A model for the spruce budworm population $u(t)$ is governed by $$\frac{du}{dt}=ru\left(1-\frac{u}{q}\right)-\frac{u^2}{1+u^2}$$ where $r,q$ are positive dimensionless parameters. The nonzero stedy states are thus given by the intersection of the two curve: $$U(u)=r\left(1-\frac{u}{q}\right), \ \ \ V(u)=\frac{u}{1+u^2}$$
Show, using the conditions for a double root, that the curve in $r,q$ space which divides it into regions where there are $1$ or $3$ positive steady states is given parametrically by: $$r=\frac{2a^3}{(1+a^2)^2}, \ \ \ q=\frac{2a^3}{a^2-1}$$
What mean "conditions of double roots"? How can I find the parametrization?
Thank you for your help.
We have the system:
$$\tag 1 \frac{du}{dt}=r u\left(1-\frac{u}{q}\right)-\frac{u^2}{1+u^2}$$
where $r, q$ are positive dimensionless parameters.
To find the equilibrium points, we set $(1)$ equal to zero and we see $u=0$ is one and the other two occur where the death rate equals the birth rate (intersection) and is given by:
$$\tag 2 r \left[1 - \dfrac{u}{q} \right] = \left[ \dfrac{u}{1+u^2} \right] $$
As $q$ remains fixed and $r$ increases, the model undergoes stages where the steady states vary from one, two or three equilibrium solutions.
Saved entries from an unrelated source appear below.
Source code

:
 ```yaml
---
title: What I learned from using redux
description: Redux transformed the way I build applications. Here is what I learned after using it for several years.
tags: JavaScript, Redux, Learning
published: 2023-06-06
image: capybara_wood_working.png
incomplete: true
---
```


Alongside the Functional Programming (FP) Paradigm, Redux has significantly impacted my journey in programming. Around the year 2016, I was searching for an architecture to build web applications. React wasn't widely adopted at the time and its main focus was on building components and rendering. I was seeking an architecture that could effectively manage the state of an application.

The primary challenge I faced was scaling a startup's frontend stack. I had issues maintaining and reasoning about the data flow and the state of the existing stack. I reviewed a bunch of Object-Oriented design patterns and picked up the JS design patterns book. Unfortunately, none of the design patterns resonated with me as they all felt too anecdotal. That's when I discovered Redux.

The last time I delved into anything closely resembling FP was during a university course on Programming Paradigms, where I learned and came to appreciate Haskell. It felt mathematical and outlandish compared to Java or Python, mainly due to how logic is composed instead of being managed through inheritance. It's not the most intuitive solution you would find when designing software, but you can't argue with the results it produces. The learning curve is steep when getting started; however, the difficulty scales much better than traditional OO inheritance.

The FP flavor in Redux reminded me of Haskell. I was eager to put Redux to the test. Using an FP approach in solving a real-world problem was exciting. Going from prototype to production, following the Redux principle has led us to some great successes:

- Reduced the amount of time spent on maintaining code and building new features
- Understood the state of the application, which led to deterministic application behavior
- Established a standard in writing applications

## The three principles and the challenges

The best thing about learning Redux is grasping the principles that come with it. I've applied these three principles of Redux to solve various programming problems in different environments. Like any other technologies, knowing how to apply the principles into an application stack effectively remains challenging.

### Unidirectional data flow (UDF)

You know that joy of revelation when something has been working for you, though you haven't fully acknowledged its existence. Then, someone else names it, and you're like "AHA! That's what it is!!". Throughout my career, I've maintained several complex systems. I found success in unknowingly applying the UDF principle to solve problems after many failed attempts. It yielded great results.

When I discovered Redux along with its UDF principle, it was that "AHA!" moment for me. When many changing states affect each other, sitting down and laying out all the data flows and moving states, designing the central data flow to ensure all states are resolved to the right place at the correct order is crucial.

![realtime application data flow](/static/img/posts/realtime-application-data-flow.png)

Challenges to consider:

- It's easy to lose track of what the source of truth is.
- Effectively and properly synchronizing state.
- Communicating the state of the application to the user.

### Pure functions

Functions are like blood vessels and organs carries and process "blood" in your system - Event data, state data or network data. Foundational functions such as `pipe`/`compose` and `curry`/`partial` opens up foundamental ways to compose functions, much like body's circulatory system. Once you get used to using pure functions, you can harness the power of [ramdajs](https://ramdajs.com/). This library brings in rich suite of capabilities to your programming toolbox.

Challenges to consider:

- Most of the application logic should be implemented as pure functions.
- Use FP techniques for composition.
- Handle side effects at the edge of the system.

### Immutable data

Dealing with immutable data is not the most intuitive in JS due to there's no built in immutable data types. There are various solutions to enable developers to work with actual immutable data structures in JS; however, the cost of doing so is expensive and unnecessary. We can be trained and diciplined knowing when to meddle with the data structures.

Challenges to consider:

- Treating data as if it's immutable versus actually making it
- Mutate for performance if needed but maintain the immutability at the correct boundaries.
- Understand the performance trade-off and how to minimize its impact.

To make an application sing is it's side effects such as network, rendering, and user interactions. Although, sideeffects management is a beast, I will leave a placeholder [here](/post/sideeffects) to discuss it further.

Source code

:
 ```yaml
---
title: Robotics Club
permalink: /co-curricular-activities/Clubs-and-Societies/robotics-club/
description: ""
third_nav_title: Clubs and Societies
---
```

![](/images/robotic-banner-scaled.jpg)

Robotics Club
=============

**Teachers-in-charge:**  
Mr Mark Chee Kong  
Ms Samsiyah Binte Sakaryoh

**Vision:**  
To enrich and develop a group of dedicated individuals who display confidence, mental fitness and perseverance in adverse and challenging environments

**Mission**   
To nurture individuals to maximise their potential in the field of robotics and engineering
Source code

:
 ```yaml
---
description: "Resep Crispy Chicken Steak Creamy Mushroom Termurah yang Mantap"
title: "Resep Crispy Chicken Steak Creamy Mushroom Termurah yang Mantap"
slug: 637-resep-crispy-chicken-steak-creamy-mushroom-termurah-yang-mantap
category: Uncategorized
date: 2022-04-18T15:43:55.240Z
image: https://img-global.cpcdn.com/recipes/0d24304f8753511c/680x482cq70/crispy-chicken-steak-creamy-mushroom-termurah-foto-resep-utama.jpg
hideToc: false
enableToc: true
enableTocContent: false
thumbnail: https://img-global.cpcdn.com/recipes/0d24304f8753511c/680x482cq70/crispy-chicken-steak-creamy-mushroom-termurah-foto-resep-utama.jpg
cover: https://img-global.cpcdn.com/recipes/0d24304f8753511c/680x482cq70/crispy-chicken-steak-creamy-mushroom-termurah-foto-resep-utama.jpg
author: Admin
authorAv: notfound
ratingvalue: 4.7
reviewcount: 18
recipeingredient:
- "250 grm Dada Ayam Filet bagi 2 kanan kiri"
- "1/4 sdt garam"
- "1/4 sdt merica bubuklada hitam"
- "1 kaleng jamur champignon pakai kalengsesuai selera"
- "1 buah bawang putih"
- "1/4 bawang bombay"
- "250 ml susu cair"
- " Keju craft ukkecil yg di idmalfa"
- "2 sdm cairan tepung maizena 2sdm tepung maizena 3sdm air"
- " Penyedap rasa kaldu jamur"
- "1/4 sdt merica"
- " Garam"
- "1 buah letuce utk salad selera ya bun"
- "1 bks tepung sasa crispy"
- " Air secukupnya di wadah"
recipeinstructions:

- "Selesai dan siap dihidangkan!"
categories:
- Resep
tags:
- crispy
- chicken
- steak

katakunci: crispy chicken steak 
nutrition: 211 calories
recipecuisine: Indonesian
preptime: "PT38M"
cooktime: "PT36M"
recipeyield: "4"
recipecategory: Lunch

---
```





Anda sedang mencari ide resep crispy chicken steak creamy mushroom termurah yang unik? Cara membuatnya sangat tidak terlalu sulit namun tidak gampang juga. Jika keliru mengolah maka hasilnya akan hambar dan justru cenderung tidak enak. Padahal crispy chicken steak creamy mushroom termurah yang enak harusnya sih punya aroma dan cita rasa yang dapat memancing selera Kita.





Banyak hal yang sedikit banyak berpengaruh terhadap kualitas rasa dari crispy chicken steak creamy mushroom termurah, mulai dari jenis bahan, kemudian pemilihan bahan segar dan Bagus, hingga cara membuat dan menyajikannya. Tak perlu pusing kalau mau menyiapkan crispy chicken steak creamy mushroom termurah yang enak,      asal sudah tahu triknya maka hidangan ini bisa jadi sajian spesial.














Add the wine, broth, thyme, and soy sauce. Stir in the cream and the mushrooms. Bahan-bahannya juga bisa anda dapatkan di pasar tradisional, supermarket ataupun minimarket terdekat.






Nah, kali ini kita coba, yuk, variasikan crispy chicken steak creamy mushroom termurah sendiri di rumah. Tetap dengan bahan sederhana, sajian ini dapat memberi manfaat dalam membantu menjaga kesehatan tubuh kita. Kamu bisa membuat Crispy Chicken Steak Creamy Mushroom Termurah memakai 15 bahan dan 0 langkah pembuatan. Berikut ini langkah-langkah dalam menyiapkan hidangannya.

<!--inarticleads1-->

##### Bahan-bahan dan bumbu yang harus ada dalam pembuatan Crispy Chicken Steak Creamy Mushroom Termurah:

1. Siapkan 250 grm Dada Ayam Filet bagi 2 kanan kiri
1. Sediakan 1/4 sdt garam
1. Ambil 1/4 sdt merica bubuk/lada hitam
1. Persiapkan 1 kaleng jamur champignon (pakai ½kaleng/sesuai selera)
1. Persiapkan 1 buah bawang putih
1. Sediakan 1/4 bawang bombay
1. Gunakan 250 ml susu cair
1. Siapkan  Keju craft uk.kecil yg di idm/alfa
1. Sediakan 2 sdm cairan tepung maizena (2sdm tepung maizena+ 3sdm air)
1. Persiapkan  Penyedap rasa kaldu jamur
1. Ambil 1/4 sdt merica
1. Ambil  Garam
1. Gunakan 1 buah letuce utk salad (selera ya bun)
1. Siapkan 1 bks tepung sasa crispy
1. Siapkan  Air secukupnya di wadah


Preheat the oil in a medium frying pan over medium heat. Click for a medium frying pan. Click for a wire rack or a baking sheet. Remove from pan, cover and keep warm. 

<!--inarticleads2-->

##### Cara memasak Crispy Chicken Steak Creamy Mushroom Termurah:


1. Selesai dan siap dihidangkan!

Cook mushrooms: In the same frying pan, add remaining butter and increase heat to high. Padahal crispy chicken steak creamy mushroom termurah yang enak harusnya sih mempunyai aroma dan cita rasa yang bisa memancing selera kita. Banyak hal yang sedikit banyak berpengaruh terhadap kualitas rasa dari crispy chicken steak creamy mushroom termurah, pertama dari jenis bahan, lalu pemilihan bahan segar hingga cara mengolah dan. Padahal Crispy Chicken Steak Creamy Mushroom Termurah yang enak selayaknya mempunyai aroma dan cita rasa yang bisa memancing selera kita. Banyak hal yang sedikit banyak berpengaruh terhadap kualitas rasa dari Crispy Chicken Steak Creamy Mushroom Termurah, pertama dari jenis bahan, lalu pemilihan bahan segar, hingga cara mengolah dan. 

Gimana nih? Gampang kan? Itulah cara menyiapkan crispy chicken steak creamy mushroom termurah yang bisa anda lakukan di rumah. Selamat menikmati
We can see this in the following plot (the lines are various values of $r$ and the plot is the RHS of $(2)$). Notice the number of intersections between the curve and each line ($r$ value).
However, the semi-stable solutions occur when the reproduction rate reaches a value where those two curves are tangent. In order to determine these values of tangency, we take the derivative of each curve and find where they are equal. So we have:
$$ \dfrac{d}{du} \left[ r \left(1 - \dfrac{u}{q} \right) \right] = \dfrac{d}{du} \left[ \dfrac{u}{1+u^2} \right]$$
Differentiating and solving for $r$ yields:
$$r = \dfrac{q(u^2-1)}{(1+u^2)^2}$$
Substituting this back into $(2)$, yields
$$q = \dfrac{2u^3}{u^2-1}$$
Substituting this back into $(2)$ again, yields:
$$r = \dfrac{2u^3}{(1+u^2)^2}$$
We can parameterize this (let $u$ be the parameter $a$) as:
$$r=\dfrac{2a^3}{(1+a^2)^2}, \ \ \ q=\dfrac{2a^3}{a^2-1}$$
I will do one example, but you should try others for various values of $r$. We will let $r = \dfrac{1}{2}, q = 10$, and our analysis above tells us we should have three equilibrium.
The equilibrium points are given by:
$$ \dfrac{1}{2}\left(1 - \dfrac{u}{10} \right) = \dfrac{u}{1 + u^2} $$
This yields:
$$u = 4 - \sqrt{11}, ~~2, ~~4 + \sqrt{11}$$
If we draw a direction field plot, we should see these three points (two stable and one unstable).
As another example, for $r = 0.38$, we get a stable equilibrium solution and a semi-stable equilibrium solution. A direction field plot shows these.
If you draw a figure of the qr-plane, you will see that it is divided into regions where we have exactly one or three equilibrium points based on $r$ and $q$ for the paramaterization.